INGREDIENTS .. 6 pers

  • 500 g cherries
  • 100 g sugar
  • 100 g flour
  • 1 pinch of salt
  • 3 eggs
  • 250 ml milk

PREPARATION

Wash, dry and remove the stalks of cherries. Don’t pit the cherries! (pitts give more taste). Butter a baking dish and cover in the bottom of cherries. In a bowl, mix the sugar and eggs, add the flour and salt, mix with milk, you get a light batter and as a pancake batter. Pour the mixture over the cherries.

Bake the clafoutis in a moderate oven for 40 minutes, sprinkle with sugar.
The clafoutis can be served warm or cold.

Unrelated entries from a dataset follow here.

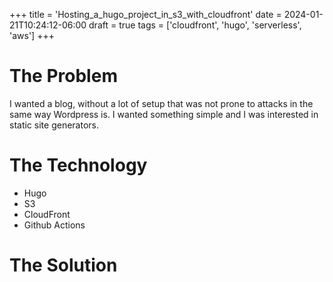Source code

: +++
title = 'Hosting_a_hugo_project_in_s3_with_cloudfront'
date = 2024-01-21T10:24:12-06:00
draft = true
tags = ['cloudfront', 'hugo', 'serverless', 'aws']
+++

# The Problem
I wanted a blog, without a lot of setup that was not prone to attacks in the same way Wordpress is. I wanted something simple and I was interested in static site generators.

# The Technology
- Hugo
- S3
- CloudFront
- Github Actions

# The Solution
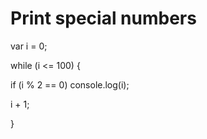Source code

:# Print special numbers

var i = 0;

while (i <= 100) {

  if (i % 2 == 0) console.log(i);
  
  i + 1;
  
}
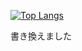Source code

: [![Top Langs](https://github-readme-stats.vercel.app/api/top-langs/?username=kumackey&layout=compact)](https://github.com/anuraghazra/github-readme-stats)

<!-- begin line of profile updater -->
書き換えました
<!-- end line of profile updater -->
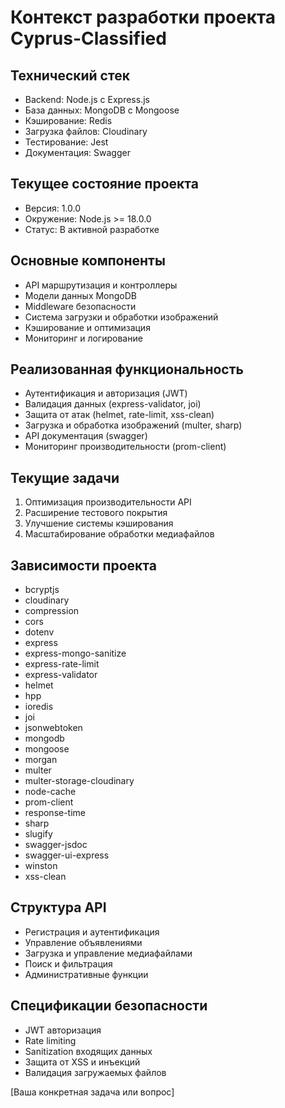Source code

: ﻿# Контекст разработки проекта Cyprus-Classified

## Технический стек
- Backend: Node.js с Express.js
- База данных: MongoDB с Mongoose
- Кэширование: Redis
- Загрузка файлов: Cloudinary
- Тестирование: Jest
- Документация: Swagger

## Текущее состояние проекта
- Версия: 1.0.0
- Окружение: Node.js >= 18.0.0
- Статус: В активной разработке

## Основные компоненты
- API маршрутизация и контроллеры
- Модели данных MongoDB
- Middleware безопасности
- Система загрузки и обработки изображений
- Кэширование и оптимизация
- Мониторинг и логирование

## Реализованная функциональность
- Аутентификация и авторизация (JWT)
- Валидация данных (express-validator, joi)
- Защита от атак (helmet, rate-limit, xss-clean)
- Загрузка и обработка изображений (multer, sharp)
- API документация (swagger)
- Мониторинг производительности (prom-client)

## Текущие задачи
1. Оптимизация производительности API
2. Расширение тестового покрытия
3. Улучшение системы кэширования
4. Масштабирование обработки медиафайлов

## Зависимости проекта
- bcryptjs
- cloudinary
- compression
- cors
- dotenv
- express
- express-mongo-sanitize
- express-rate-limit
- express-validator
- helmet
- hpp
- ioredis
- joi
- jsonwebtoken
- mongodb
- mongoose
- morgan
- multer
- multer-storage-cloudinary
- node-cache
- prom-client
- response-time
- sharp
- slugify
- swagger-jsdoc
- swagger-ui-express
- winston
- xss-clean


## Структура API
- Регистрация и аутентификация
- Управление объявлениями
- Загрузка и управление медиафайлами
- Поиск и фильтрация
- Административные функции

## Спецификации безопасности
- JWT авторизация
- Rate limiting
- Sanitization входящих данных
- Защита от XSS и инъекций
- Валидация загружаемых файлов

[Ваша конкретная задача или вопрос]
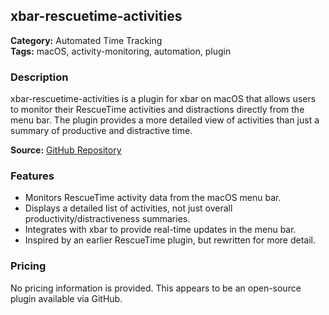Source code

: ## xbar-rescuetime-activities

**Category:** Automated Time Tracking  
**Tags:** macOS, activity-monitoring, automation, plugin

### Description
xbar-rescuetime-activities is a plugin for xbar on macOS that allows users to monitor their RescueTime activities and distractions directly from the menu bar. The plugin provides a more detailed view of activities than just a summary of productive and distractive time.

**Source:** [GitHub Repository](https://github.com/stared/xbar-rescuetime-activities)

### Features
- Monitors RescueTime activity data from the macOS menu bar.
- Displays a detailed list of activities, not just overall productivity/distractiveness summaries.
- Integrates with xbar to provide real-time updates in the menu bar.
- Inspired by an earlier RescueTime plugin, but rewritten for more detail.

### Pricing
No pricing information is provided. This appears to be an open-source plugin available via GitHub.
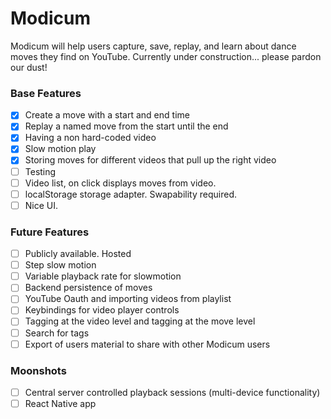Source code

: # Modicum
Modicum will help users capture, save, replay, and learn about dance moves they find on YouTube. Currently under construction... please pardon our dust!

### Base Features
- [x] Create a move with a start and end time
- [x] Replay a named move from the start until the end
- [x] Having a non hard-coded video
- [x] Slow motion play
- [x] Storing moves for different videos that pull up the right video
- [ ] Testing
- [ ] Video list, on click displays moves from video.
- [ ] localStorage storage adapter. Swapability required.
- [ ] Nice UI.

### Future Features
- [ ] Publicly available. Hosted
- [ ] Step slow motion
- [ ] Variable playback rate for slowmotion
- [ ] Backend persistence of moves
- [ ] YouTube Oauth and importing videos from playlist
- [ ] Keybindings for video player controls
- [ ] Tagging at the video level and tagging at the move level
- [ ] Search for tags
- [ ] Export of users material to share with other Modicum users

### Moonshots
- [ ] Central server controlled playback sessions (multi-device functionality)
- [ ] React Native app
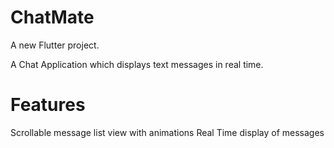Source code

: # ChatMate

A new Flutter project.

A Chat Application which displays text messages in real time.
# Features 
Scrollable message list view with animations
Real Time display of messages
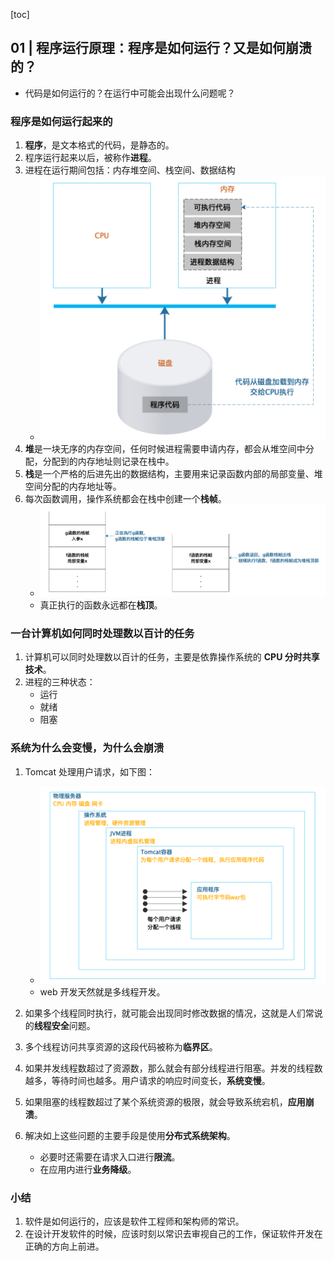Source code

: [toc]

## 01 | 程序运行原理：程序是如何运行？又是如何崩溃的？

-   代码是如何运行的？在运行中可能会出现什么问题呢？

### 程序是如何运行起来的

1.  **程序**，是文本格式的代码，是静态的。
2.  程序运行起来以后，被称作**进程**。
3.  进程在运行期间包括：内存堆空间、栈空间、数据结构
    -   ![img](imgs/89c6e3bbc44cdc042e7a8bcddb3b4398.png)
4.  **堆**是一块无序的内存空间，任何时候进程需要申请内存，都会从堆空间中分配，分配到的内存地址则记录在栈中。
5.  **栈**是一个严格的后进先出的数据结构，主要用来记录函数内部的局部变量、堆空间分配的内存地址等。
6.  每次函数调用，操作系统都会在栈中创建一个**栈帧**。
    -   ![img](imgs/f08d6fca893da5cac926a23f1f1aa7f7.png)
    -   真正执行的函数永远都在**栈顶**。

### 一台计算机如何同时处理数以百计的任务

1.  计算机可以同时处理数以百计的任务，主要是依靠操作系统的 **CPU 分时共享技术**。
2.  进程的三种状态：
    -   运行
    -   就绪
    -   阻塞

### 系统为什么会变慢，为什么会崩溃

1.  Tomcat 处理用户请求，如下图：
    -   ![img](imgs/d40cc1e9a2a5ce3913670743f0543b9a.png)
    -   web 开发天然就是多线程开发。
2.  如果多个线程同时执行，就可能会出现同时修改数据的情况，这就是人们常说的**线程安全**问题。
3.  多个线程访问共享资源的这段代码被称为**临界区**。

4.  如果并发线程数超过了资源数，那么就会有部分线程进行阻塞。并发的线程数越多，等待时间也越多。用户请求的响应时间变长，**系统变慢**。
5.  如果阻塞的线程数超过了某个系统资源的极限，就会导致系统宕机，**应用崩溃**。
6.  解决如上这些问题的主要手段是使用**分布式系统架构**。
    -   必要时还需要在请求入口进行**限流**。
    -   在应用内进行**业务降级**。

### 小结

1.  软件是如何运行的，应该是软件工程师和架构师的常识。
2.  在设计开发软件的时候，应该时刻以常识去审视自己的工作，保证软件开发在正确的方向上前进。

The real Limousin clafoutis (whose name comes from the word clafi, “completed”, implying “cherry”). The clafoutis or clafouti is a cake made with cherries embedded in the pancake batter. Traditionally, cherries are not pitted. It is a native dessert from Limousin region whose name comes from the Occitan clafotís, clafir the verb which means “complete” (meaning “paste cherries”). The clafoutis is apparently widespread in the nineteenth century. For some, the name of clafouti, regionalism attested in 1864, comes from the crossing of the old French verb claufir, from the Latin “Clavo figere” which means “set with a nail,” and “a derivative Eiz-cum “putting file”.

Clafoutis with not pitted marmots cherries is a specialty of Paray-le-Monial region.

There are variations. The cherries can be replaced with prunes, apples, pears, blackberries, peaches, plums, apricots and other fruits. The most appropriate designation is then that of “flognarde” or “flaugnarde.”